Tuesday, August 16, 2011

Butch Enough For Ya?

I’m not sure what it is about Republican candidates from Texas running for president and why they think they have to prove that they’re somehow more manly than everyone else. George W. Bush — of the Connecticut/Andover/Yale/Harvard Bushs — picked up a swagger that would have made John Wayne dizzy, an accent that made Slim Pickens sound erudite, and of course we all remember the stride across the aircraft carrier deck in the flight suit that smelled of homoeroticism right out of Top Gun. Now it’s Rick Perry’s turn, calling Fed Chairman Ben Bernanke out for being practically un-Amurikun.
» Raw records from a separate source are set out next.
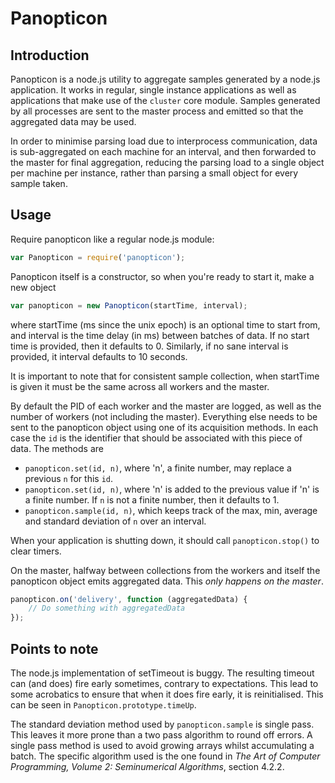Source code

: # Panopticon

## Introduction

Panopticon is a node.js utility to aggregate samples generated by a node.js
application. It works in regular, single instance applications as well as
applications that make use of the `cluster` core module. Samples generated
by all processes are sent to the master process and emitted so that the
aggregated data may be used.

In order to minimise parsing load due to interprocess communication, data is
sub-aggregated on each machine for an interval, and then forwarded to the master
for final aggregation, reducing the parsing load to a single object per machine
per instance, rather than parsing a small object for every sample taken.

## Usage

Require panopticon like a regular node.js module:

```javascript
var Panopticon = require('panopticon');
```

Panopticon itself is a constructor, so when you're ready to start it, make a new
object

```javascript
var panopticon = new Panopticon(startTime, interval);
```

where startTime (ms since the unix epoch) is an optional time to start from, and
interval is the time delay (in ms) between batches of data. If no start time is
provided, then it defaults to 0. Similarly, if no sane interval is provided, it
interval defaults to 10 seconds.

It is important to note that for consistent sample collection, when startTime
is given it must be the same across all workers and the master.

By default the PID of each worker and the master are logged, as well as the
number of workers (not including the master). Everything else needs to be sent
to the panopticon object using one of its acquisition methods. In each case the
`id` is the identifier that should be associated with this piece of data. The
methods are

 - `panopticon.set(id, n)`, where 'n', a finite number, may replace a previous
   `n` for this `id`.
 - `panopticon.set(id, n)`, where 'n' is added to the previous value if 'n' is
    a finite number. If `n` is not a finite number, then it defaults to 1.
 - `panopticon.sample(id, n)`, which keeps track of the max, min, average and
    standard deviation of `n` over an interval.

When your application is shutting down, it should call `panopticon.stop()` to
clear timers.

On the master, halfway between collections from the workers and itself the
panopticon object emits aggregated data. This *only happens on the master*.

```javascript
panopticon.on('delivery', function (aggregatedData) {
	// Do something with aggregatedData
});
```

## Points to note

The node.js implementation of setTimeout is buggy. The resulting timeout can
(and does) fire early sometimes, contrary to expectations. This lead to some
acrobatics to ensure that when it does fire early, it is reinitialised. This can
be seen in `Panopticon.prototype.timeUp`.

The standard deviation method used by `panopticon.sample` is single pass. This
leaves it more prone than a two pass algorithm to round off errors. A single
pass method is used to avoid growing arrays whilst accumulating a batch. The
specific algorithm used is the one found in *The Art of Computer Programming,
Volume 2: Seminumerical Algorithms*, section 4.2.2.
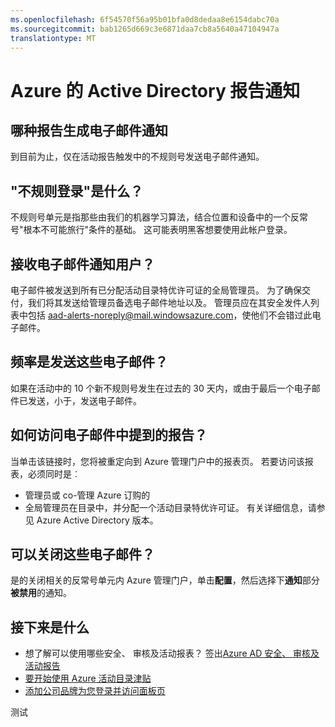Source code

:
 ```yaml
---
ms.openlocfilehash: 6f54570f56a95b01bfa0d8dedaa8e6154dabc70a
ms.sourcegitcommit: bab1265d669c3e6871daa7cb8a5640a47104947a
translationtype: MT
---
```

<properties
    pageTitle="Azure 的 Active Directory 报告通知"
    description="如何使用报告可疑迹象的通知在 Azure Active Directory 单元。"
    services="active-directory"
    documentationCenter=""
    authors="SSalahAhmed"
    manager="gchander"
    editor="LisaToft"/>

<tags
    ms.service="active-directory"
    ms.workload="identity"
    ms.tgt_pltfrm="na"
    ms.devlang="na"
    ms.topic="article"
    ms.date="08/17/2015"
    ms.author="saah;kenhoff"/>

# Azure 的 Active Directory 报告通知

## 哪种报告生成电子邮件通知

到目前为止，仅在活动报告触发中的不规则号发送电子邮件通知。

## "不规则登录"是什么？

不规则号单元是指那些由我们的机器学习算法，结合位置和设备中的一个反常号"根本不可能旅行"条件的基础。 这可能表明黑客想要使用此帐户登录。 

## 接收电子邮件通知用户？

电子邮件被发送到所有已分配活动目录特优许可证的全局管理员。 为了确保交付，我们将其发送给管理员备选电子邮件地址以及。 管理员应在其安全发件人列表中包括 aad-alerts-noreply@mail.windowsazure.com，使他们不会错过此电子邮件。

## 频率是发送这些电子邮件？

如果在活动中的 10 个新不规则号发生在过去的 30 天内，或由于最后一个电子邮件已发送，小于，发送电子邮件。

## 如何访问电子邮件中提到的报告？

当单击该链接时，您将被重定向到 Azure 管理门户中的报表页。 若要访问该报表，必须同时是︰

- 管理员或 co-管理 Azure 订购的
- 全局管理员在目录中，并分配一个活动目录特优许可证。 有关详细信息，请参见 Azure Active Directory 版本。

## 可以关闭这些电子邮件？

是的关闭相关的反常号单元内 Azure 管理门户，单击**配置**，然后选择下**通知**部分**被禁用**的通知。

## 接下来是什么
- 想了解可以使用哪些安全、 审核及活动报表？ 签出[Azure AD 安全、 审核及活动报告](active-directory-view-access-usage-reports.md)
- [要开始使用 Azure 活动目录津贴](active-directory-get-started-premium.md)
- [添加公司品牌为您登录并访问面板页](active-directory-add-company-branding.md)

测试
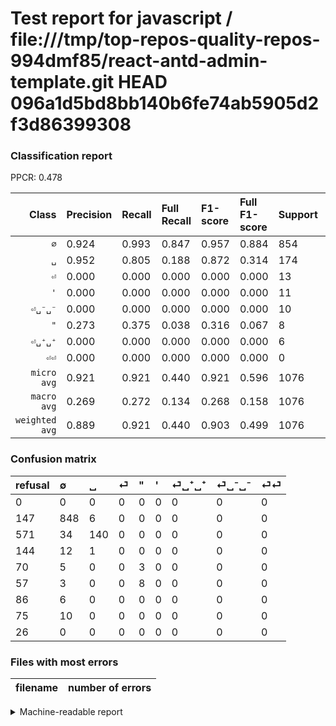 # Test report for javascript / file:///tmp/top-repos-quality-repos-994dmf85/react-antd-admin-template.git HEAD 096a1d5bd8bb140b6fe74ab5905d2f3d86399308

### Classification report

PPCR: 0.478

| Class | Precision | Recall | Full Recall | F1-score | Full F1-score | Support | Full Support | PPCR |
|------:|:----------|:-------|:------------|:---------|:---------|:--------|:-------------|:-----|
| `∅` | 0.924| 0.993| 0.847| 0.957| 0.884| 854| 1001| 0.853 |
| `␣` | 0.952| 0.805| 0.188| 0.872| 0.314| 174| 745| 0.234 |
| `⏎` | 0.000| 0.000| 0.000| 0.000| 0.000| 13| 157| 0.083 |
| `'` | 0.000| 0.000| 0.000| 0.000| 0.000| 11| 68| 0.162 |
| `⏎␣⁻␣⁻` | 0.000| 0.000| 0.000| 0.000| 0.000| 10| 85| 0.118 |
| `"` | 0.273| 0.375| 0.038| 0.316| 0.067| 8| 78| 0.103 |
| `⏎␣⁺␣⁺` | 0.000| 0.000| 0.000| 0.000| 0.000| 6| 92| 0.065 |
| `⏎⏎` | 0.000| 0.000| 0.000| 0.000| 0.000| 0| 26| 0.000 |
| `micro avg` | 0.921| 0.921| 0.440| 0.921| 0.596| 1076| 2252| 0.478 |
| `macro avg` | 0.269| 0.272| 0.134| 0.268| 0.158| 1076| 2252| 0.478 |
| `weighted avg` | 0.889| 0.921| 0.440| 0.903| 0.499| 1076| 2252| 0.478 |

### Confusion matrix

|refusal|  ∅| ␣| ⏎| "| '| ⏎␣⁺␣⁺| ⏎␣⁻␣⁻| ⏎⏎| 
|:---|:---|:---|:---|:---|:---|:---|:---|:---|
|0 |0 |0 |0 |0 |0 |0 |0 |0 |
|147 |848 |6 |0 |0 |0 |0 |0 |0 |
|571 |34 |140 |0 |0 |0 |0 |0 |0 |
|144 |12 |1 |0 |0 |0 |0 |0 |0 |
|70 |5 |0 |0 |3 |0 |0 |0 |0 |
|57 |3 |0 |0 |8 |0 |0 |0 |0 |
|86 |6 |0 |0 |0 |0 |0 |0 |0 |
|75 |10 |0 |0 |0 |0 |0 |0 |0 |
|26 |0 |0 |0 |0 |0 |0 |0 |0 |

### Files with most errors

| filename | number of errors|
|:----:|:-----|

<details>
    <summary>Machine-readable report</summary>
```json
{
  "cl_report": {"\"": {"f1-score": 0.3157894736842105, "precision": 0.2727272727272727, "recall": 0.375, "support": 8}, "\u0027": {"f1-score": 0.0, "precision": 0.0, "recall": 0.0, "support": 11}, "macro avg": {"f1-score": 0.2681467783084005, "precision": 0.26860693772458477, "recall": 0.2715714925031629, "support": 1076}, "micro avg": {"f1-score": 0.921003717472119, "precision": 0.921003717472119, "recall": 0.921003717472119, "support": 1076}, "weighted avg": {"f1-score": 0.9030431944429991, "precision": 0.889197284561378, "recall": 0.921003717472119, "support": 1076}, "\u2205": {"f1-score": 0.9571106094808126, "precision": 0.9237472766884531, "recall": 0.9929742388758782, "support": 854}, "\u23ce": {"f1-score": 0.0, "precision": 0.0, "recall": 0.0, "support": 13}, "\u23ce\u23ce": {"f1-score": 0.0, "precision": 0.0, "recall": 0.0, "support": 0}, "\u23ce\u2423\u207a\u2423\u207a": {"f1-score": 0.0, "precision": 0.0, "recall": 0.0, "support": 6}, "\u23ce\u2423\u207b\u2423\u207b": {"f1-score": 0.0, "precision": 0.0, "recall": 0.0, "support": 10}, "\u2423": {"f1-score": 0.8722741433021808, "precision": 0.9523809523809523, "recall": 0.8045977011494253, "support": 174}},
  "cl_report_full": {"\"": {"f1-score": 0.06741573033707866, "precision": 0.2727272727272727, "recall": 0.038461538461538464, "support": 78}, "\u0027": {"f1-score": 0.0, "precision": 0.0, "recall": 0.0, "support": 68}, "macro avg": {"f1-score": 0.15813883976883816, "precision": 0.26860693772458477, "recall": 0.13419173108770424, "support": 2252}, "micro avg": {"f1-score": 0.5955528846153846, "precision": 0.921003717472119, "recall": 0.4400532859680284, "support": 2252}, "weighted avg": {"f1-score": 0.49901970043211086, "precision": 0.7351099292902658, "recall": 0.4400532859680284, "support": 2252}, "\u2205": {"f1-score": 0.883793642522147, "precision": 0.9237472766884531, "recall": 0.8471528471528471, "support": 1001}, "\u23ce": {"f1-score": 0.0, "precision": 0.0, "recall": 0.0, "support": 157}, "\u23ce\u23ce": {"f1-score": 0.0, "precision": 0.0, "recall": 0.0, "support": 26}, "\u23ce\u2423\u207a\u2423\u207a": {"f1-score": 0.0, "precision": 0.0, "recall": 0.0, "support": 92}, "\u23ce\u2423\u207b\u2423\u207b": {"f1-score": 0.0, "precision": 0.0, "recall": 0.0, "support": 85}, "\u2423": {"f1-score": 0.31390134529147984, "precision": 0.9523809523809523, "recall": 0.18791946308724833, "support": 745}},
  "ppcr": 0.477797513321492
}
```
</details>
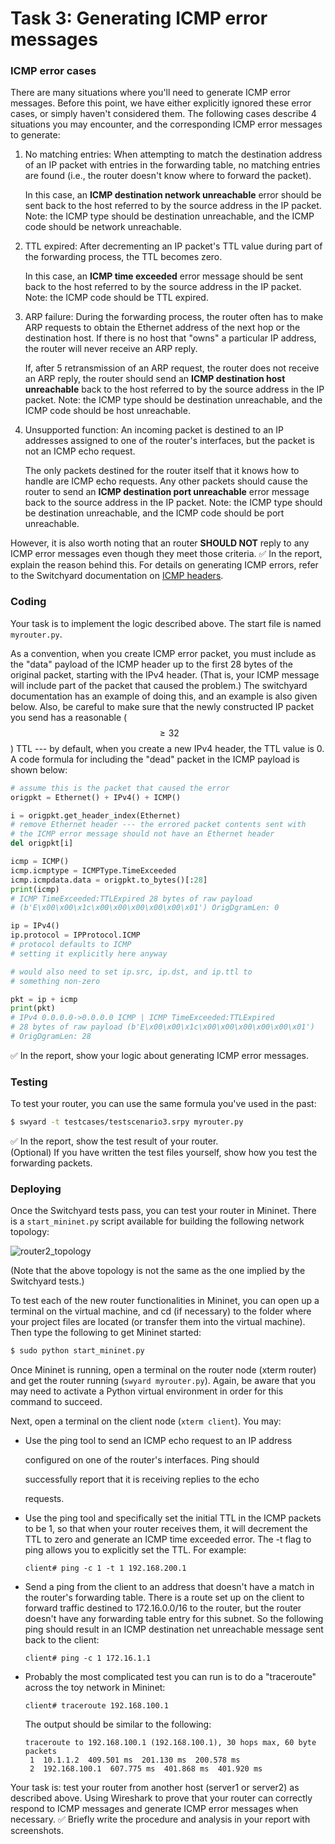 # Task 3: Generating ICMP error messages

### ICMP error cases

There are many situations where you'll need to generate ICMP error messages. Before this point, we have either explicitly ignored these error cases, or simply haven't considered them. The following cases describe 4 situations you may encounter, and the corresponding ICMP error messages to generate:

1.  No matching entries: When attempting to match the destination address of an IP packet with entries in the forwarding table, no matching entries are found (i.e., the router doesn't know where to forward the packet).

    In this case, an **ICMP destination network unreachable** error should be sent back to the host referred to by the source address in the IP packet. Note: the ICMP type should be destination unreachable, and the ICMP code should be network unreachable.
2.  TTL expired: After decrementing an IP packet's TTL value during part of the forwarding process, the TTL becomes zero.

    In this case, an **ICMP time exceeded** error message should be sent back to the host referred to by the source address in the IP packet. Note: the ICMP code should be TTL expired.
3.  ARP failure: During the forwarding process, the router often has to make ARP requests to obtain the Ethernet address of the next hop or the destination host. If there is no host that "owns" a particular IP address, the router will never receive an ARP reply.

    If, after 5 retransmission of an ARP request, the router does not receive an ARP reply, the router should send an **ICMP destination host unreachable** back to the host referred to by the source address in the IP packet. Note: the ICMP type should be destination unreachable, and the ICMP code should be host unreachable.
4.  Unsupported function: An incoming packet is destined to an IP addresses assigned to one of the router's interfaces, but the packet is not an ICMP echo request.

    The only packets destined for the router itself that it knows how to handle are ICMP echo requests. Any other packets should cause the router to send an **ICMP destination port unreachable** error message back to the source address in the IP packet. Note: the ICMP type should be destination unreachable, and the ICMP code should be port unreachable.

However, it is also worth noting that an router **SHOULD NOT** reply to any ICMP error messages even though they meet those criteria. ✅ In the report, explain the reason behind this. For details on generating ICMP errors, refer to the Switchyard documentation on [ICMP headers](https://pavinberg.gitee.io/switchyard/reference.html#icmp-internet-control-message-protocol-header-v4).

### Coding

Your task is to implement the logic described above. The start file is named `myrouter.py`.

As a convention, when you create ICMP error packet, you must include as the "data" payload of the ICMP header up to the first 28 bytes of the original packet, starting with the IPv4 header. (That is, your ICMP message will include part of the packet that caused the problem.) The switchyard documentation has an example of doing this, and an example is also given below. Also, be careful to make sure that the newly constructed IP packet you send has a reasonable ($$\ge32$$) TTL --- by default, when you create a new IPv4 header, the TTL value is 0. A code formula for including the "dead" packet in the ICMP payload is shown below:

```python
# assume this is the packet that caused the error
origpkt = Ethernet() + IPv4() + ICMP() 

i = origpkt.get_header_index(Ethernet)
# remove Ethernet header --- the errored packet contents sent with
# the ICMP error message should not have an Ethernet header
del origpkt[i]

icmp = ICMP()
icmp.icmptype = ICMPType.TimeExceeded
icmp.icmpdata.data = origpkt.to_bytes()[:28]
print(icmp)
# ICMP TimeExceeded:TTLExpired 28 bytes of raw payload 
# (b'E\x00\x00\x1c\x00\x00\x00\x00\x00\x01') OrigDgramLen: 0

ip = IPv4()
ip.protocol = IPProtocol.ICMP
# protocol defaults to ICMP
# setting it explicitly here anyway

# would also need to set ip.src, ip.dst, and ip.ttl to 
# something non-zero

pkt = ip + icmp
print(pkt)
# IPv4 0.0.0.0->0.0.0.0 ICMP | ICMP TimeExceeded:TTLExpired 
# 28 bytes of raw payload (b'E\x00\x00\x1c\x00\x00\x00\x00\x00\x01')
# OrigDgramLen: 28

```

✅ In the report, show your logic about generating ICMP error messages.

### Testing

To test your router, you can use the same formula you've used in the past:

```bash
$ swyard -t testcases/testscenario3.srpy myrouter.py
```

✅ In the report, show the test result of your router.\
(Optional) If you have written the test files yourself, show how you test the forwarding packets.

### Deploying

Once the Switchyard tests pass, you can test your router in Mininet. There is a `start_mininet.py` script available for building the following network topology:

![router2\_topology](../../.gitbook/assets/router2\_topology.png)

(Note that the above topology is not the same as the one implied by the Switchyard tests.)

To test each of the new router functionalities in Mininet, you can open up a terminal on the virtual machine, and cd (if necessary) to the folder where your project files are located (or transfer them into the virtual machine). Then type the following to get Mininet started:

```bash
$ sudo python start_mininet.py
```

Once Mininet is running, open a terminal on the router node (xterm router) and get the router running (`swyard myrouter.py`). Again, be aware that you may need to activate a Python virtual environment in order for this command to succeed.

Next, open a terminal on the client node (`xterm client`). You may:

*   Use the ping tool to send an ICMP echo request to an IP address

    configured on one of the router's interfaces. Ping should

    successfully report that it is receiving replies to the echo

    requests.
*   Use the ping tool and specifically set the initial TTL in the ICMP packets to be 1, so that when your router receives them, it will decrement the TTL to zero and generate an ICMP time exceeded error. The -t flag to ping allows you to explicitly set the TTL. For example:

    ```clike
    client# ping -c 1 -t 1 192.168.200.1
    ```
*   Send a ping from the client to an address that doesn't have a match in the router's forwarding table. There is a route set up on the client to forward traffic destined to 172.16.0.0/16 to the router, but the router doesn't have any forwarding table entry for this subnet. So the following ping should result in an ICMP destination net unreachable message sent back to the client:

    ```clike
    client# ping -c 1 172.16.1.1
    ```
*   Probably the most complicated test you can run is to do a "traceroute" across the toy network in Mininet:

    ```clike
    client# traceroute 192.168.100.1
    ```

    The output should be similar to the following:

    ```clike
    traceroute to 192.168.100.1 (192.168.100.1), 30 hops max, 60 byte packets
     1  10.1.1.2  409.501 ms  201.130 ms  200.578 ms
     2  192.168.100.1  607.775 ms  401.868 ms  401.920 ms 
    ```

Your task is: test your router from another host (server1 or server2) as described above. Using Wireshark to prove that your router can correctly respond to ICMP messages and generate ICMP error messages when necessary. ✅ Briefly write the procedure and analysis in your report with screenshots.
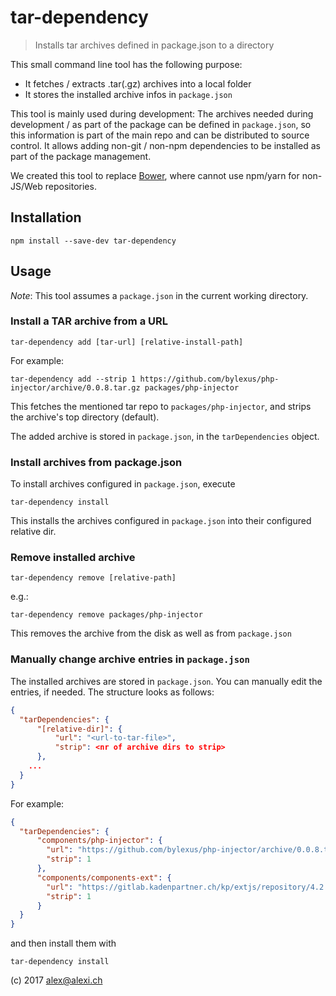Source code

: tar-dependency
======================

> Installs tar archives defined in package.json to a directory

This small command line tool has the following purpose:

* It fetches / extracts .tar(.gz) archives into a local folder
* It stores the installed archive infos in `package.json`

This tool is mainly used during development: The archives needed during development / as part of the package can
be defined in `package.json`, so this information is part of the main repo and can be distributed to source control.
It allows adding non-git / non-npm dependencies to be installed as part of the package management.

We created this tool to replace [Bower](https://bower.io/), where cannot use npm/yarn for non-JS/Web repositories.

Installation
-------------

`npm install --save-dev tar-dependency`

Usage
-----

*Note*: This tool assumes a `package.json` in the current working directory.

### Install a TAR archive from a URL

`tar-dependency add [tar-url] [relative-install-path]`

For example:

`tar-dependency add --strip 1 https://github.com/bylexus/php-injector/archive/0.0.8.tar.gz packages/php-injector`

This fetches the mentioned tar repo to `packages/php-injector`, and strips the archive's top directory (default).

The added archive is stored in `package.json`, in the `tarDependencies` object.

### Install archives from package.json

To install archives configured in `package.json`, execute

`tar-dependency install`

This installs the archives configured in `package.json` into their configured relative dir.

### Remove installed archive

`tar-dependency remove [relative-path]`

e.g.:

`tar-dependency remove packages/php-injector`

This removes the archive from the disk as well as from `package.json`

### Manually change archive entries in `package.json`

The installed archives are stored in `package.json`. You can manually edit the entries, if needed. The structure looks as follows:

```json
{
  "tarDependencies": {
      "[relative-dir]": {
          "url": "<url-to-tar-file>",
          "strip": <nr of archive dirs to strip>
      },
    ...
  }
}
```

For example:

```json
{
  "tarDependencies": {
      "components/php-injector": {
        "url": "https://github.com/bylexus/php-injector/archive/0.0.8.tar.gz",
        "strip": 1
      },
      "components/components-ext": {
        "url": "https://gitlab.kadenpartner.ch/kp/extjs/repository/4.2.6-min/archive.tgz?private_token=abcdefg",
        "strip": 1
      }
  }
}
```
and then install them with

`tar-dependency install`



(c) 2017 alex@alexi.ch
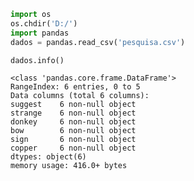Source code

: 

```python
import os
os.chdir('D:/')
import pandas
dados = pandas.read_csv('pesquisa.csv')
```


```python
dados.info()
```

    <class 'pandas.core.frame.DataFrame'>
    RangeIndex: 6 entries, 0 to 5
    Data columns (total 6 columns):
    suggest    6 non-null object
    strange    6 non-null object
    donkey     6 non-null object
    bow        6 non-null object
    sign       6 non-null object
    copper     6 non-null object
    dtypes: object(6)
    memory usage: 416.0+ bytes
    


```python

```
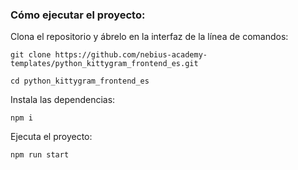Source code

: ### Cómo ejecutar el proyecto:

Clona el repositorio y ábrelo en la interfaz de la línea de comandos: 

```
git clone https://github.com/nebius-academy-templates/python_kittygram_frontend_es.git
```

```
cd python_kittygram_frontend_es
```

Instala las dependencias:

```
npm i
```

Ejecuta el proyecto:

```
npm run start
```
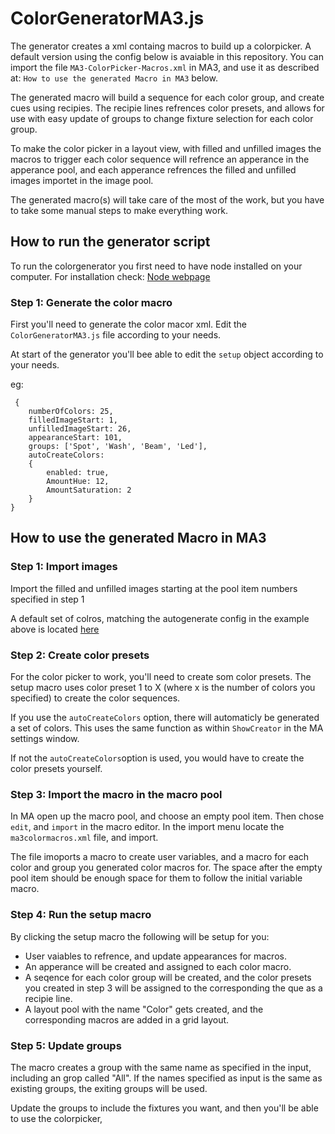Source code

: # ColorGeneratorMA3.js

The generator creates a xml containg macros to build up a colorpicker.
A default version using the config below is avaiable in this repository. You can import the file `MA3-ColorPicker-Macros.xml` in MA3, and use it as described at: `How to use the generated Macro in MA3` below.

The generated macro will build a sequence for each color group, and create cues using recipies. The recipie lines refrences color presets, and allows for use with easy update of groups to change fixture selection for each color group.

To make the color picker in a layout view, with filled and unfilled images the macros to trigger each color sequence will refrence an apperance in the apperance pool, and each apperance refrences the filled and unfilled images importet in the image pool.

The generated macro(s) will take care of the most of the work, but you have to take some manual steps to make everything work.

## How to run the generator script

To run the colorgenerator you first need to have node installed on your computer.
For installation check: [Node webpage](https://nodejs.org/en)

### Step 1: Generate the color macro
First you'll need to generate the color macor xml.
Edit the `ColorGeneratorMA3.js` file according to your needs.

At start of the  generator you'll bee able to edit the `setup` object according to your needs.

eg:

```
 {
    numberOfColors: 25,
    filledImageStart: 1,
    unfilledImageStart: 26,
    appearanceStart: 101,
    groups: ['Spot', 'Wash', 'Beam', 'Led'],
    autoCreateColors:
    {
        enabled: true,
        AmountHue: 12,
        AmountSaturation: 2
    }
}
```

## How to use the generated Macro in MA3
### Step 1: Import images
Import the filled and unfilled images starting at the pool item numbers specified in step 1

A default set of colros, matching the autogenerate config in the example above is located [here](./images/)

### Step 2: Create color presets
For the color picker to work, you'll need to create som color presets. The setup macro uses color preset 1 to X (where x is the number of colors you specified) to create the color sequences.

If you use the `autoCreateColors` option, there will automaticly be generated a set of colors. This uses the same function as within `ShowCreator` in the MA settings window.

If not the `autoCreateColors`option is used, you would have to create the color presets yourself.

### Step 3: Import the macro in the macro pool
In MA open up the macro pool, and choose an empty pool item. Then chose `edit`, and `import` in the macro editor. In the import menu locate the `ma3colormacros.xml` file, and import.

The file imoports a macro to create user variables, and a macro for each color and group you generated color macros for. The space after the empty pool item should be enough space for them to follow the initial variable macro.

### Step 4: Run the setup macro
By clicking the setup macro the following will be setup for you:
- User vaiables to refrence, and update appearances for macros.
- An apperance will be created and assigned to each color macro.
- A seqence for each color group will be created, and the color presets you created in step 3 will be assigned to the corresponding the que as a recipie line.
- A layout pool with the name "Color" gets created, and the corresponding macros are added in a grid layout.

### Step 5: Update groups
The macro creates a group with the same name as specified in the input, including an grop called "All". If the names specified as input is the same as existing groups, the exiting groups will be used.

Update the groups to include the fixtures you want, and then you'll be able to use the colorpicker,

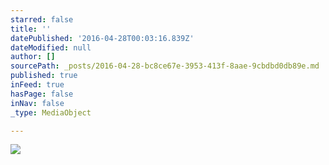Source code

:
 ```yaml
---
starred: false
title: ''
datePublished: '2016-04-28T00:03:16.839Z'
dateModified: null
author: []
sourcePath: _posts/2016-04-28-bc8ce67e-3953-413f-8aae-9cbdbd0db89e.md
published: true
inFeed: true
hasPage: false
inNav: false
_type: MediaObject

---
```

![](https://the-grid-user-content.s3-us-west-2.amazonaws.com/cfa15e4c-0113-412c-b06d-519ddcf22fa9.jpg)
Asked about the Federal Reserve, Perry told a questioner at a campaign stop in Iowa that if Bernanke “prints more money between now and the election I don’t know what you’all would do to him in Iowa but we would treat him pretty ugly down in Texas.”

Perry went on to suggest that a continuation of Bernanke’s policies — a so-called third round of quantitative easing — would be “almost treasonous.”

At another stop, Mr. Perry took a thinly-veiled swipe at President Obama’s patriotism:

In response to a question from Danny Yadron of the Wall Street Journal, who asked Perry if he was suggesting that Obama didn’t love this country, Perry replied: ” I dunno, you need to ask him.”

And then to put the cherry on top — or the sock in the crotch — he ventured as how Mr. Obama was a wimp for not being a veteran:

I think people who have had the same experiences connect with people who have had the same experiences. That’s human nature. If you polled the military, the active duty and veterans, and said ‘would you rather have a president of the United States that never served a day in the military or someone who is a veteran?’ They’ve going to say, I would venture, that they would like to have a veteran.”

The president had the opportunity to serve his country. I’m sure at some time he made the decision that isn’t what he wanted to do.

For the record, that decision was also made by Dick Cheney — five times — and just about every other Republican presidential candidate out there.

Aside from the fact that if this was 2003 and a Democratic candidate had called the Fed chairman a traitor — by the way, Mr. Bernanke was appointed by George W. Bush — and then questioned the patriotism of the president, that candidate would have been hounded to death by Fox News and tut-tutted by every editorial board, we’re once again into the adolescent level of campaigning where trying to prove yourself to be the macho badass somehow makes you presidential.

It doesn’t. All it makes you look is like a bully and a braggart, and the last time we fell for that routine, it was an unmitigated disaster.